Figure 6.

S-Nitrosylation of p62 in human LBD brains and schema for α-syn cell-to-cell spread. A, S-Nitrosylation of human LBD and control brains. Human brain tissues with relatively short postmortem times (described in Extended Data Fig. 6-1) were subjected to biotin-switch assay. B, Ratio of SNO-p62/input p62 from control or LBD brains. Data are mean ± SEM; n = 5 brains in each group. **p < 0.01, Student's t test. C, Combined data for ratio of SNO-p62/Input p62 from Figures 1D, F, H and 6B (asterisks are from the original figures and retain their original meaning; vertical dotted line at “1” indicates the control for each condition from data shown in each of the other figures listed above). D, Schema of mechanism for S-nitrosylated p62 increasing cell-to-cell transmission of α-syn. Cytoplasmic misfolded α-syn can be directly released via nonclassical exocytosis or exophagy, yielding free α-syn in the extracellular medium (Ejlerskov et al., 2013).
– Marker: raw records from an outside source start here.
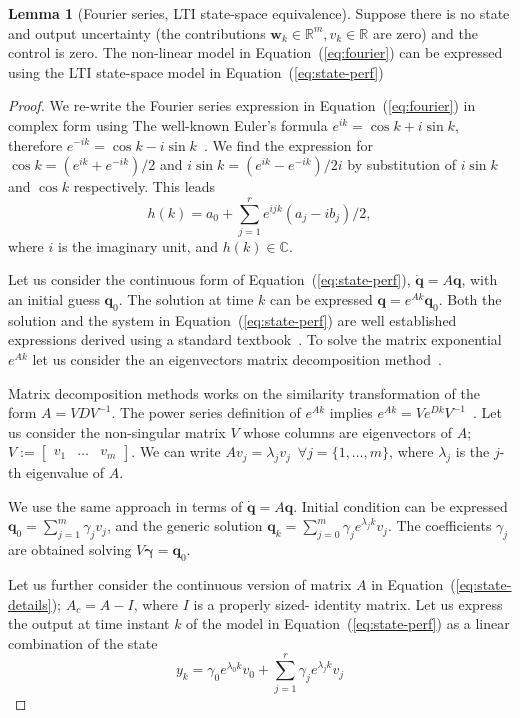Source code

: \documentclass[letterpaper,10pt,conference]{ieeeconf}
\theoremstyle{definition}
\newtheorem{lem}[thm]{Lemma}
\begin{document}
\begin{lem}[Fourier series, LTI state-space equivalence]Suppose there is no state and output uncertainty (the contributions $\mathbf{w}_k\in\mathbb{R}^m,v_k\in\mathbb{R}$ are zero) and the control is zero. The non-linear model in Equation~(\ref{eq:fourier}) can be expressed using the LTI state-space model in Equation~(\ref{eq:state-perf})
\end{lem}
\begin{proof}
We re-write the Fourier series expression in Equation~(\ref{eq:fourier}) in complex form using  The well-known Euler's formula $e^{ik}=\cos{k}+i\sin{k}$, therefore $e^{-ik}=\cos{k}-i\sin{k}$~\cite{ogata2002modern}. We find the expression for $\cos{k}=(e^{ik}+e^{-ik})/2$ and $i\sin{k}=(e^{ik}-e^{-ik})/2i$ by substitution of $i\sin{k}$ and $\cos{k}$ respectively. This leads
  \begin{equation}
    h(k)=a_0+\sum_{j=1}^r{e^{ijk}(a_j-ib_j)/2},
  \end{equation}
where $i$ is the imaginary unit, and $h(k)\in\mathbb{C}$. 

Let us consider the continuous form of Equation~(\ref{eq:state-perf}), $\dot{\mathbf{q}}=A\mathbf{q}$, with an initial guess $\mathbf{q}_0$. The solution at time $k$ can be expressed $\mathbf{q}=e^{Ak}\mathbf{q}_0$. Both the solution and the system in Equation~(\ref{eq:state-perf}) are well established expressions derived using a standard textbook~\cite{kuo1967automatic}. To solve the matrix exponential $e^{Ak}$ let us consider the an eigenvectors matrix decomposition method~\cite{moler2003nineteen}.

Matrix decomposition methods works on the similarity transformation of the form $A=VDV^{-1}$. The power series definition of $e^{Ak}$ implies $e^{Ak}=Ve^{Dk}V^{-1}$~\cite{moler2003nineteen}. Let us consider the non-singular matrix $V$ whose columns are eigenvectors of $A$; $V:=\begin{bmatrix}v_1 & \dots & v_m\end{bmatrix}$. We can write $Av_j=\lambda_jv_j\,\,\,\forall j=\{1,\dots,m\}$, where $\lambda_j$ is the $j$-th eigenvalue of $A$. 

We use the same approach in terms of $\dot{\mathbf{q}}=A\mathbf{q}$. Initial condition can be expressed $\mathbf{q}_0=\sum_{j=1}^m{\gamma_jv_j}$, and the generic solution $\mathbf{q}_k=\sum_{j=0}^m{\gamma_je^{\lambda_jk}v_j}$. The coefficients $\gamma_j$ are obtained solving $V\mathbf{\gamma}=\mathbf{q}_0$.

Let us further consider the continuous version of matrix $A$ in Equation~(\ref{eq:state-details}); $A_c=A-I$, where $I$ is a properly sized- identity matrix. Let us express the output at time instant $k$ of the model in Equation~(\ref{eq:state-perf}) as a linear combination of the state
\begin{equation}
  y_k=\gamma_0e^{\lambda_0k}v_0+\sum_{j=1}^r{\gamma_je^{\lambda_jk}v_j}
\end{equation}


\end{proof}
\end{document}
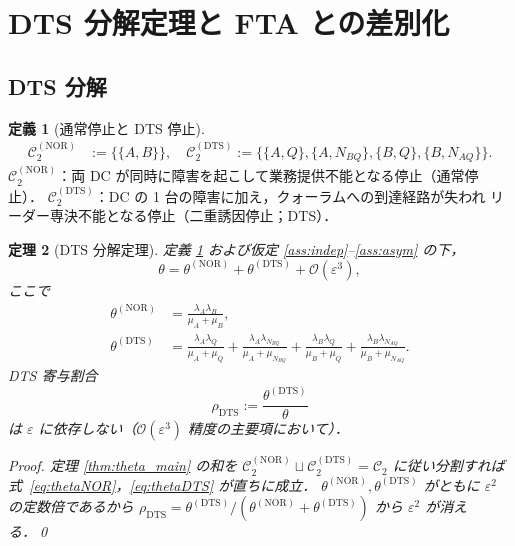 \documentclass[12pt,a4paper]{article}
\theoremstyle{plain}
\newtheorem{theorem}{定理}[section]
\theoremstyle{definition}
\newtheorem{definition}[theorem]{定義}
\theoremstyle{remark}
\newcommand{\calO}{\mathcal{O}}
\newcommand{\eps}{\varepsilon}
\newcommand{\calCtwo}{\mathcal{C}_2}
\newcommand{\calCNOR}{\calCtwo^{(\mathrm{NOR})}}
\newcommand{\calCDTS}{\calCtwo^{(\mathrm{DTS})}}
\newcommand{\thetaNOR}{\theta^{(\mathrm{NOR})}}
\newcommand{\thetaDTS}{\theta^{(\mathrm{DTS})}}
\newcommand{\rhoDTS}{\rho_{\mathrm{DTS}}}
\begin{document}
\section{DTS 分解定理と FTA との差別化}\label{sec:DTS}

\subsection{DTS 分解}

\begin{definition}[通常停止と DTS 停止]\label{def:DTS}
  \begin{align}
    \calCNOR &:= \bigl\{\{A,B\}\bigr\},\quad
    \calCDTS := \bigl\{\{A,Q\},\{A,N_{BQ}\},\{B,Q\},\{B,N_{AQ}\}\bigr\}.
  \end{align}
  $\calCNOR$：両 DC が同時に障害を起こして業務提供不能となる停止（通常停止）．
  $\calCDTS$：DC の 1 台の障害に加え，クォーラムへの到達経路が失われ
  リーダー専決不能となる停止（二重誘因停止；DTS）．
\end{definition}

\begin{theorem}[DTS 分解定理]\label{thm:DTS}
  定義 \ref{def:DTS} および仮定 \ref{ass:indep}--\ref{ass:asym} の下，
  \begin{equation}\label{eq:theta_decomp}
    \theta = \thetaNOR + \thetaDTS + \calO(\eps^3),
  \end{equation}
  ここで
  \begin{align}
    \thetaNOR &= \frac{\lambda_A\lambda_B}{\mu_A+\mu_B},
    \label{eq:thetaNOR}\\
    \thetaDTS &= \frac{\lambda_A\lambda_Q}{\mu_A+\mu_Q}
               + \frac{\lambda_A\lambda_{N_{BQ}}}{\mu_A+\mu_{N_{BQ}}}
               + \frac{\lambda_B\lambda_Q}{\mu_B+\mu_Q}
               + \frac{\lambda_B\lambda_{N_{AQ}}}{\mu_B+\mu_{N_{AQ}}}.
    \label{eq:thetaDTS}
  \end{align}
  DTS 寄与割合
  \begin{equation}\label{eq:rhoDTS}
    \rhoDTS := \frac{\thetaDTS}{\theta}
  \end{equation}
  は $\eps$ に依存しない（$\calO(\eps^3)$ 精度の主要項において）．

  \begin{proof}
    定理 \ref{thm:theta_main} の和を $\calCNOR\sqcup\calCDTS=\calCtwo$ に従い分割すれば
    式~\eqref{eq:thetaNOR}，\eqref{eq:thetaDTS} が直ちに成立．
    $\thetaNOR, \thetaDTS$ がともに $\eps^2$ の定数倍であるから
    $\rhoDTS = \thetaDTS/(\thetaNOR+\thetaDTS)$ から $\eps^2$ が消える．\qed
  \end{proof}
\end{theorem}
\end{document}
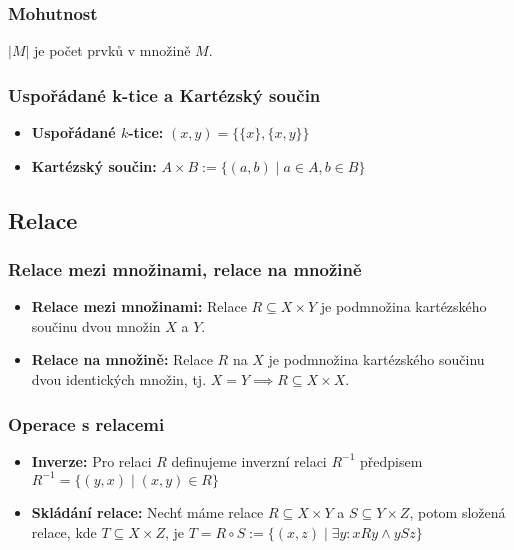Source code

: \documentclass[10pt,a4paper]{article}
\begin{document}
\subsubsection{Mohutnost}

$|M|$ je počet prvků v množině $M$.

\subsubsection{Uspořádané k-tice a Kartézský součin}

\begin{itemize}
    \item \textbf{Uspořádané $k$-tice:} $(x,y)=\{\{x\},\{x,y\}\}$ 
    \item \textbf{Kartézský součin:} $A \times B := \{(a, b)\mid a \in A, b \in B\}$
\end{itemize}

\subsection{Relace}

\subsubsection{Relace mezi množinami, relace na množině}

\begin{itemize}
    \item \textbf{Relace mezi množinami:} Relace $R \subseteq X \times Y$ je podmnožina kartézského součinu dvou množin $X$ a $Y$.
    \item \textbf{Relace na množině:} Relace $R$ na $X$ je podmnožina kartézského součinu dvou identických množin, tj. $X=Y \implies R \subseteq X \times X$.
\end{itemize}

\subsubsection{Operace s relacemi}

\begin{itemize}
    \item \textbf{Inverze:}  Pro relaci $R$ definujeme inverzní relaci $R^{-1}$ předpisem $R^{-1} = \{(y,x)\mid (x,y) \in R\}$
    \item \textbf{Skládání relace:} Nechť máme relace $R \subseteq X \times Y$ a $S \subseteq Y \times Z$, potom složená relace, kde $T \subseteq X \times Z$, je $T = R \circ S := \{(x, z) \mid \exists y: xRy \land ySz\}$
\end{itemize}
\end{document}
Alternatively, misfolded α-syn can be relegated to multivesicular bodies in the cell and then released into the extracellular space via enriched exosomes or EVs (Jang et al., 2010; Alvarez-Erviti et al., 2011; Danzer et al., 2012; Lee et al., 2013). SNO-p62 enhances the release of misfolded α-syn via both of these pathways by enhancing protein buildup because of blockade of autophagy at the stage of autolysosome formation. Released α-syn is then internalized by neighboring cells, and can seed endogenous α-syn to form aggregates (Luk et al., 2009; Nonaka et al., 2010). EV-mediated uptake occurs through direct endocytosis of the vesicle (Lee et al., 2008), while EV-independent uptake of α-syn may be mediated by binding to a receptor on the cell surface of the cell with subsequent endocytosis and endosome formation of the complex (Mao et al., 2016). See Extended Data Figure 6-1.